>>>>>
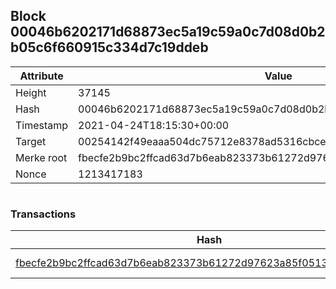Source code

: ## Block 00046b6202171d68873ec5a19c59a0c7d08d0b2b05c6f660915c334d7c19ddeb

Attribute | Value
--- | ---
Height | 37145
Hash | 00046b6202171d68873ec5a19c59a0c7d08d0b2b05c6f660915c334d7c19ddeb
Timestamp | 2021-04-24T18:15:30+00:00
Target | 00254142f49eaaa504dc75712e8378ad5316cbcead634704b3734b6271167cc4
Merke root | fbecfe2b9bc2ffcad63d7b6eab823373b61272d97623a85f05134a77310937cc
Nonce | 1213417183

```

```

### Transactions

Hash | Amount
--- | ---
[fbecfe2b9bc2ffcad63d7b6eab823373b61272d97623a85f05134a77310937cc](fbecfe2b9bc2ffcad63d7b6eab823373b61272d97623a85f05134a77310937cc.md) | 10.00000000 SKEPTI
<<<<<
■ Your assignment
Identify the lines in the entries above that contain "Hash", then copy them out.

■ Response for this exercise
Hash | 00046b6202171d68873ec5a19c59a0c7d08d0b2b05c6f660915c334d7c19ddeb
Hash | Amount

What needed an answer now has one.